Problem statement —
Transcribe the following entries word for word. End with the line where "Now restart your" appears.

*** Supplied material Section Begins ***

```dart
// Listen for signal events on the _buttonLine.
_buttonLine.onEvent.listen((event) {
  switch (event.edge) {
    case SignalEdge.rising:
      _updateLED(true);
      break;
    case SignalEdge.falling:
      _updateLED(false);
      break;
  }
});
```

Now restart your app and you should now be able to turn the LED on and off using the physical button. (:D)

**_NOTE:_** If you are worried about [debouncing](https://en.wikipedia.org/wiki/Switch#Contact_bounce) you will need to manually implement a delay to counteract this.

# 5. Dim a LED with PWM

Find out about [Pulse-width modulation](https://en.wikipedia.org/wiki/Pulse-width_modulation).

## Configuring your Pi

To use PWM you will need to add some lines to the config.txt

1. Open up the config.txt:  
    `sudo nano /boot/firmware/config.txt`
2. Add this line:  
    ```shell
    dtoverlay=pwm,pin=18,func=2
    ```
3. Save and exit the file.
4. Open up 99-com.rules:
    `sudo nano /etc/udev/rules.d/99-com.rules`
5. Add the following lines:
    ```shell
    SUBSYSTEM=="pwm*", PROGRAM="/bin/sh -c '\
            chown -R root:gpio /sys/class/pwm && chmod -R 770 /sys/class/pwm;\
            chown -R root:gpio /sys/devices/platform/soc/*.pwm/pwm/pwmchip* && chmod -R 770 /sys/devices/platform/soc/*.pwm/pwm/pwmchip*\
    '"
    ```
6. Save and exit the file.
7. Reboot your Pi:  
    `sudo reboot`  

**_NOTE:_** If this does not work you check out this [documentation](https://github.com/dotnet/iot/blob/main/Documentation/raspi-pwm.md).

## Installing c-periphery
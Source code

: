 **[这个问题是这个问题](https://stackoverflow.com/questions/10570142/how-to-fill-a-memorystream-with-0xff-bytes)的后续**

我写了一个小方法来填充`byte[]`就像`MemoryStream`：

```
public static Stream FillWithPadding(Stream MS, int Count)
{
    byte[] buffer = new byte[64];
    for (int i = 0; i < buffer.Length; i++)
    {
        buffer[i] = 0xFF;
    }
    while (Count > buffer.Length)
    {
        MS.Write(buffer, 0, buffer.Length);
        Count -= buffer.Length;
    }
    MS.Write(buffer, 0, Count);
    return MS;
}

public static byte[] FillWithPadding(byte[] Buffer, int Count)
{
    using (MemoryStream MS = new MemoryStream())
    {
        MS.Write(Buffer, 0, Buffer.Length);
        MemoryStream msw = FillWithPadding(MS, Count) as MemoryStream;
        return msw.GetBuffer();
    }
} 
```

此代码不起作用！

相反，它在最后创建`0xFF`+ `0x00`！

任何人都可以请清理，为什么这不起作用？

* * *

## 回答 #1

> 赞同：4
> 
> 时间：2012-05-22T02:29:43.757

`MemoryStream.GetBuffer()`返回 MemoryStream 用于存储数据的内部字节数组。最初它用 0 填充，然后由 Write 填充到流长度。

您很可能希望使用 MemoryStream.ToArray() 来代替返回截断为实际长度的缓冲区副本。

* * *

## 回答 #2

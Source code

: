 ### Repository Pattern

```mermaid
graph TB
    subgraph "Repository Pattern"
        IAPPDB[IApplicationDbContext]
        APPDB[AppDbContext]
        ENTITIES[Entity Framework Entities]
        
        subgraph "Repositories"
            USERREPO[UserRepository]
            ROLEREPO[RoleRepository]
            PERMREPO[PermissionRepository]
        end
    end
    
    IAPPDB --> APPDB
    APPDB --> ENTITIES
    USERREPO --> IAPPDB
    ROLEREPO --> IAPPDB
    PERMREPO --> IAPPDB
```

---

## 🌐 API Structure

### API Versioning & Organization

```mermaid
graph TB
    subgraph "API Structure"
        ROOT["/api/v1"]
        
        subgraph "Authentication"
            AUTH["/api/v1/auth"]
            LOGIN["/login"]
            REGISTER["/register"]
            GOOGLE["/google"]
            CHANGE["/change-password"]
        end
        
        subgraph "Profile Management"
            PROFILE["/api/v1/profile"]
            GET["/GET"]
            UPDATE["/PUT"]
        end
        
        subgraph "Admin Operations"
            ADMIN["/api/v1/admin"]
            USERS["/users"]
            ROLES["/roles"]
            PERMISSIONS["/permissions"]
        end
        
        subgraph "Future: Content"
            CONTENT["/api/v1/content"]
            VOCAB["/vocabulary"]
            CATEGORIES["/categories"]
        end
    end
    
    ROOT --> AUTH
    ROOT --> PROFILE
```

*** Supplied material Section Ends ***

The completed task —
```dart
// Listen for signal events on the _buttonLine.
_buttonLine.onEvent.listen((event) {
  switch (event.edge) {
    case SignalEdge.rising:
      _updateLED(true);
      break;
    case SignalEdge.falling:
      _updateLED(false);
      break;
  }
});
```

Now restart your app and you should now be able to turn the LED on and off using the physical button. (:D)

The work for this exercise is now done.